Records from a dataset:
== Segment start ==

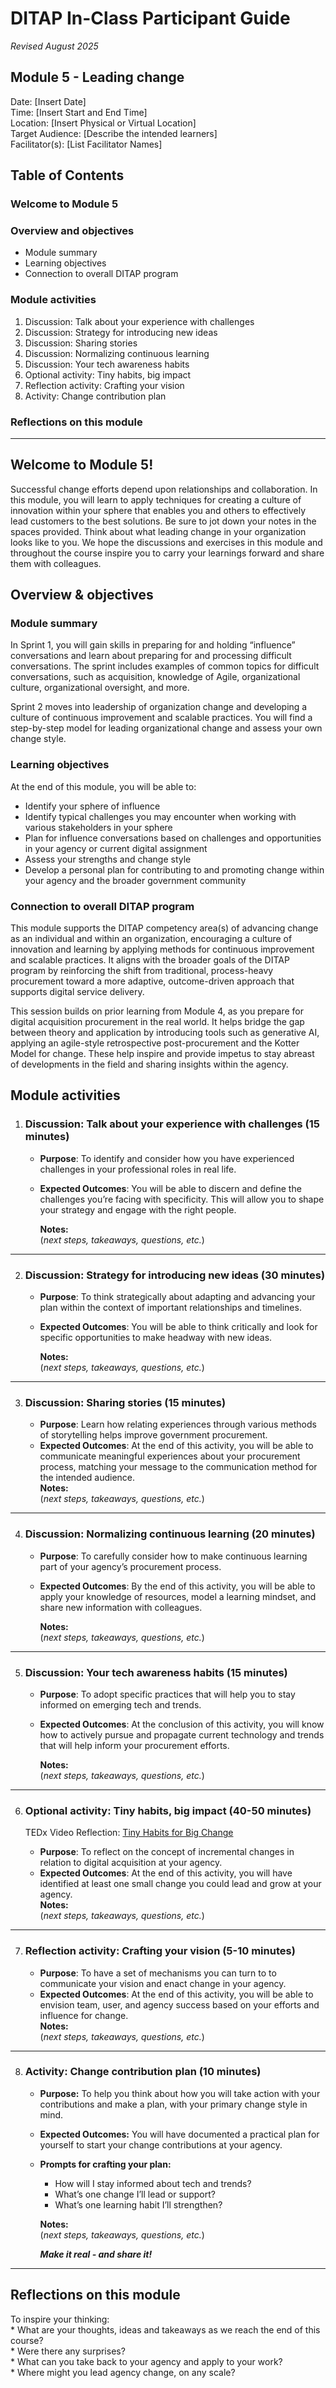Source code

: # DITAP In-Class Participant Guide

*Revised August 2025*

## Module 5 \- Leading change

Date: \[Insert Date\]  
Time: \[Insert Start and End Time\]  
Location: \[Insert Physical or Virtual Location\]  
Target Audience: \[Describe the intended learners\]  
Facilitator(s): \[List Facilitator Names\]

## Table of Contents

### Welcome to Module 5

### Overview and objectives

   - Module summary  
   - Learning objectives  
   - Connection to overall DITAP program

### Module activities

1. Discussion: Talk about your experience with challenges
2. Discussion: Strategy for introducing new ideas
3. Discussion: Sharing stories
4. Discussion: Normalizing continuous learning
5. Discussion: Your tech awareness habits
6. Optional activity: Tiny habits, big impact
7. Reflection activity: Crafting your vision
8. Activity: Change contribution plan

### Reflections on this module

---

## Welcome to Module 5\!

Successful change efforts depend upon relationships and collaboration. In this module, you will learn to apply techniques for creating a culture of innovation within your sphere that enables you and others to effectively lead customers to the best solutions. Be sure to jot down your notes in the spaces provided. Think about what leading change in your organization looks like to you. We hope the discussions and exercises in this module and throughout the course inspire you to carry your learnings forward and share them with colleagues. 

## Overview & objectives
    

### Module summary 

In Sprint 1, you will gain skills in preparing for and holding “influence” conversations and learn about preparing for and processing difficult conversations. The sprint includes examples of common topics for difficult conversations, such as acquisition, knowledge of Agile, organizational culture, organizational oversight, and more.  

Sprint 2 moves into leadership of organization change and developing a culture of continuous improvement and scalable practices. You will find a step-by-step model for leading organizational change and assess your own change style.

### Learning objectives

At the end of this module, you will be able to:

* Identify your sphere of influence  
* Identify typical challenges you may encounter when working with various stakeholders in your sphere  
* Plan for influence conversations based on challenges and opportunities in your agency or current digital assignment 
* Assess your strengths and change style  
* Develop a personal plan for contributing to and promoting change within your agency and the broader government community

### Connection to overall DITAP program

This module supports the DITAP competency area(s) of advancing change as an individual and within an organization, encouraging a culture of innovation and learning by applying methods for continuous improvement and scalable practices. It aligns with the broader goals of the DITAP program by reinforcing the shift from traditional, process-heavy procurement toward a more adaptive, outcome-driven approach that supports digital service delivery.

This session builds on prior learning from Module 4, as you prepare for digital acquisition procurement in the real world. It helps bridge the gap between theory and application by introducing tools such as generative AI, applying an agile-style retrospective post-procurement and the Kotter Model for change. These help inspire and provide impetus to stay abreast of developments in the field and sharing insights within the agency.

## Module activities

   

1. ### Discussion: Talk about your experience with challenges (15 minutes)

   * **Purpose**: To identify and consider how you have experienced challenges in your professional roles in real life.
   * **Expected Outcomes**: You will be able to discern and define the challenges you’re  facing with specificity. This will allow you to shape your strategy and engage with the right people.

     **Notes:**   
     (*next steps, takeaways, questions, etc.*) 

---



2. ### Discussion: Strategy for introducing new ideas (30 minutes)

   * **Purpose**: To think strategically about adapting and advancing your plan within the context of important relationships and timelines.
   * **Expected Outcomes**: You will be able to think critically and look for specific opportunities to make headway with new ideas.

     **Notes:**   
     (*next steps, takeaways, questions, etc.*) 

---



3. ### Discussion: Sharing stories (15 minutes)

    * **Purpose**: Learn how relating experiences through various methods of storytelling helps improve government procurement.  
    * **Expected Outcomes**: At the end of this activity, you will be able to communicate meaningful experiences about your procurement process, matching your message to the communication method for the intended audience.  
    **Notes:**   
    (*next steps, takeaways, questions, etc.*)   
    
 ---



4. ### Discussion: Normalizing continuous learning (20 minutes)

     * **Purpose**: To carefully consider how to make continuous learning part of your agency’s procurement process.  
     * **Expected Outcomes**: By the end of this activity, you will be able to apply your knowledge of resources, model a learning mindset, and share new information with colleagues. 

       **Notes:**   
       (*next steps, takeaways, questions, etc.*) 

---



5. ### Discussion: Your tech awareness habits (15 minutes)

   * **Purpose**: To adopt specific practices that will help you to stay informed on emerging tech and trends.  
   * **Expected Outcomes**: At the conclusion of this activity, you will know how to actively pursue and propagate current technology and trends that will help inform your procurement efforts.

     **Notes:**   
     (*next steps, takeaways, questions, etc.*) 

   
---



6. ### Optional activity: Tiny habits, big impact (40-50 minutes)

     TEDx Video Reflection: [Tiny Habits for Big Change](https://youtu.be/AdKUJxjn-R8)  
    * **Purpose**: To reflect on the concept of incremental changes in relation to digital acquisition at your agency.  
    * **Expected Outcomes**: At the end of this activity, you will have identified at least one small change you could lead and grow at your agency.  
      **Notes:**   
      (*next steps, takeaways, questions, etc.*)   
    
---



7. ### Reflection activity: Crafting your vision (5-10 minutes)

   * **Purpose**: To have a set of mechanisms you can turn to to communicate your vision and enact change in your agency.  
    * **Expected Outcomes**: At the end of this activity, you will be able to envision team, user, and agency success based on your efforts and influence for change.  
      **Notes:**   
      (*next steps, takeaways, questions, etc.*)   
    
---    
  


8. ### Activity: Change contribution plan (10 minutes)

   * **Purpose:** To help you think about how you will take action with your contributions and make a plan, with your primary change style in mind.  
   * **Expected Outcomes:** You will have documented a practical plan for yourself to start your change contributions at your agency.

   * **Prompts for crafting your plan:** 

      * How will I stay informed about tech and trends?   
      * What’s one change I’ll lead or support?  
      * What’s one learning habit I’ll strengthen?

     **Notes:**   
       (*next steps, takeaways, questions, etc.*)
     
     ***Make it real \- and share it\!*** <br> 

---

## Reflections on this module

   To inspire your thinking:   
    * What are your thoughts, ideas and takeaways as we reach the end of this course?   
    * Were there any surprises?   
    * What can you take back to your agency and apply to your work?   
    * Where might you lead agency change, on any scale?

== Segment end ==

• [PROBLEM DESCRIPTION]:
Your copy should hold every entry exactly as written, but none of the pictures.

• [REPLY TO THE EXERCISE]:
Source code

: # DITAP In-Class Participant Guide

*Revised August 2025*

## Module 5 \- Leading change

Date: \[Insert Date\]  
Time: \[Insert Start and End Time\]  
Location: \[Insert Physical or Virtual Location\]  
Target Audience: \[Describe the intended learners\]  
Facilitator(s): \[List Facilitator Names\]

## Table of Contents

### Welcome to Module 5

### Overview and objectives

   - Module summary  
   - Learning objectives  
   - Connection to overall DITAP program

### Module activities

1. Discussion: Talk about your experience with challenges
2. Discussion: Strategy for introducing new ideas
3. Discussion: Sharing stories
4. Discussion: Normalizing continuous learning
5. Discussion: Your tech awareness habits
6. Optional activity: Tiny habits, big impact
7. Reflection activity: Crafting your vision
8. Activity: Change contribution plan

### Reflections on this module

---

## Welcome to Module 5\!

Successful change efforts depend upon relationships and collaboration. In this module, you will learn to apply techniques for creating a culture of innovation within your sphere that enables you and others to effectively lead customers to the best solutions. Be sure to jot down your notes in the spaces provided. Think about what leading change in your organization looks like to you. We hope the discussions and exercises in this module and throughout the course inspire you to carry your learnings forward and share them with colleagues. 

## Overview & objectives
    

### Module summary 

In Sprint 1, you will gain skills in preparing for and holding “influence” conversations and learn about preparing for and processing difficult conversations. The sprint includes examples of common topics for difficult conversations, such as acquisition, knowledge of Agile, organizational culture, organizational oversight, and more.  

Sprint 2 moves into leadership of organization change and developing a culture of continuous improvement and scalable practices. You will find a step-by-step model for leading organizational change and assess your own change style.

### Learning objectives

At the end of this module, you will be able to:

* Identify your sphere of influence  
* Identify typical challenges you may encounter when working with various stakeholders in your sphere  
* Plan for influence conversations based on challenges and opportunities in your agency or current digital assignment 
* Assess your strengths and change style  
* Develop a personal plan for contributing to and promoting change within your agency and the broader government community

### Connection to overall DITAP program

This module supports the DITAP competency area(s) of advancing change as an individual and within an organization, encouraging a culture of innovation and learning by applying methods for continuous improvement and scalable practices. It aligns with the broader goals of the DITAP program by reinforcing the shift from traditional, process-heavy procurement toward a more adaptive, outcome-driven approach that supports digital service delivery.

This session builds on prior learning from Module 4, as you prepare for digital acquisition procurement in the real world. It helps bridge the gap between theory and application by introducing tools such as generative AI, applying an agile-style retrospective post-procurement and the Kotter Model for change. These help inspire and provide impetus to stay abreast of developments in the field and sharing insights within the agency.

## Module activities

   

1. ### Discussion: Talk about your experience with challenges (15 minutes)

   * **Purpose**: To identify and consider how you have experienced challenges in your professional roles in real life.
   * **Expected Outcomes**: You will be able to discern and define the challenges you’re  facing with specificity. This will allow you to shape your strategy and engage with the right people.

     **Notes:**   
     (*next steps, takeaways, questions, etc.*) 

---



2. ### Discussion: Strategy for introducing new ideas (30 minutes)

   * **Purpose**: To think strategically about adapting and advancing your plan within the context of important relationships and timelines.
   * **Expected Outcomes**: You will be able to think critically and look for specific opportunities to make headway with new ideas.

     **Notes:**   
     (*next steps, takeaways, questions, etc.*) 

---



3. ### Discussion: Sharing stories (15 minutes)

    * **Purpose**: Learn how relating experiences through various methods of storytelling helps improve government procurement.  
    * **Expected Outcomes**: At the end of this activity, you will be able to communicate meaningful experiences about your procurement process, matching your message to the communication method for the intended audience.  
    **Notes:**   
    (*next steps, takeaways, questions, etc.*)   
    
 ---



4. ### Discussion: Normalizing continuous learning (20 minutes)

     * **Purpose**: To carefully consider how to make continuous learning part of your agency’s procurement process.  
     * **Expected Outcomes**: By the end of this activity, you will be able to apply your knowledge of resources, model a learning mindset, and share new information with colleagues. 

       **Notes:**   
       (*next steps, takeaways, questions, etc.*) 

---



5. ### Discussion: Your tech awareness habits (15 minutes)

   * **Purpose**: To adopt specific practices that will help you to stay informed on emerging tech and trends.  
   * **Expected Outcomes**: At the conclusion of this activity, you will know how to actively pursue and propagate current technology and trends that will help inform your procurement efforts.

     **Notes:**   
     (*next steps, takeaways, questions, etc.*) 

   
---



6. ### Optional activity: Tiny habits, big impact (40-50 minutes)

     TEDx Video Reflection: [Tiny Habits for Big Change](https://youtu.be/AdKUJxjn-R8)  
    * **Purpose**: To reflect on the concept of incremental changes in relation to digital acquisition at your agency.  
    * **Expected Outcomes**: At the end of this activity, you will have identified at least one small change you could lead and grow at your agency.  
      **Notes:**   
      (*next steps, takeaways, questions, etc.*)   
    
---



7. ### Reflection activity: Crafting your vision (5-10 minutes)

   * **Purpose**: To have a set of mechanisms you can turn to to communicate your vision and enact change in your agency.  
    * **Expected Outcomes**: At the end of this activity, you will be able to envision team, user, and agency success based on your efforts and influence for change.  
      **Notes:**   
      (*next steps, takeaways, questions, etc.*)   
    
---    
  


8. ### Activity: Change contribution plan (10 minutes)

   * **Purpose:** To help you think about how you will take action with your contributions and make a plan, with your primary change style in mind.  
   * **Expected Outcomes:** You will have documented a practical plan for yourself to start your change contributions at your agency.

   * **Prompts for crafting your plan:** 

      * How will I stay informed about tech and trends?   
      * What’s one change I’ll lead or support?  
      * What’s one learning habit I’ll strengthen?

     **Notes:**   
       (*next steps, takeaways, questions, etc.*)
     
     ***Make it real \- and share it\!*** <br> 

---

## Reflections on this module

   To inspire your thinking:   
    * What are your thoughts, ideas and takeaways as we reach the end of this course?   
    * Were there any surprises?   
    * What can you take back to your agency and apply to your work?   
    * Where might you lead agency change, on any scale?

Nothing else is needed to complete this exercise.